Your assignment: This task calls for copying each line below that contains "Done".

Provided material:
——————————

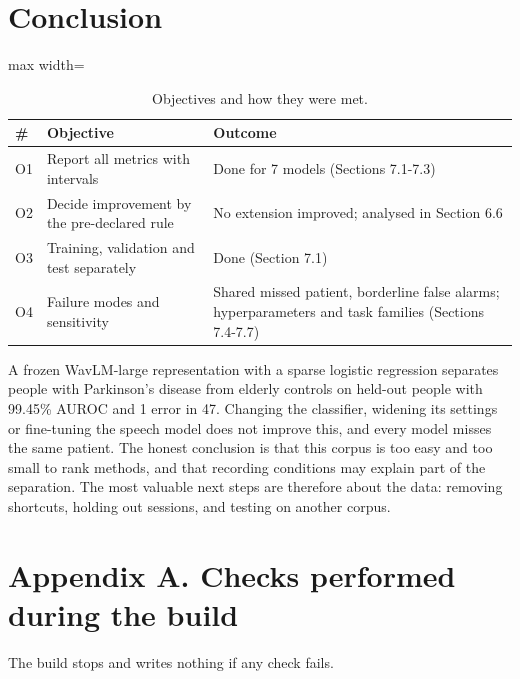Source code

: \documentclass[11pt,a4paper]{article}
\begin{document}
\section{Conclusion}\label{sec:conclusion}
\begin{table}[H]\centering\footnotesize\renewcommand{\arraystretch}{1.15}
\caption{Objectives and how they were met.}
\begin{adjustbox}{max width=\linewidth}\begin{tabular}{lp{6cm}p{8.4cm}}
\toprule
\textbf{\#} & \textbf{Objective} & \textbf{Outcome}\\
\midrule
O1 & Report all metrics with intervals & Done for 7 models (Sections 7.1-7.3)\\
O2 & Decide improvement by the pre-declared rule & No extension improved; analysed in Section 6.6\\
O3 & Training, validation and test separately & Done (Section 7.1)\\
O4 & Failure modes and sensitivity & Shared missed patient, borderline false alarms; hyperparameters and task families (Sections 7.4-7.7)\\
\bottomrule
\end{tabular}\end{adjustbox}\end{table}
A frozen WavLM-large representation with a sparse logistic regression separates people with Parkinson's disease from elderly controls on held-out people with 99.45\% AUROC and 1 error in 47. Changing the classifier, widening its settings or fine-tuning the speech model does not improve this, and every model misses the same patient. The honest conclusion is that this corpus is too easy and too small to rank methods, and that recording conditions may explain part of the separation. The most valuable next steps are therefore about the data: removing shortcuts, holding out sessions, and testing on another corpus.

\section*{Appendix A. Checks performed during the build}
The build stops and writes nothing if any check fails.
\end{document}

——————————

Task output:
O1 & Report all metrics with intervals & Done for 7 models (Sections 7.1-7.3)\\
O3 & Training, validation and test separately & Done (Section 7.1)\\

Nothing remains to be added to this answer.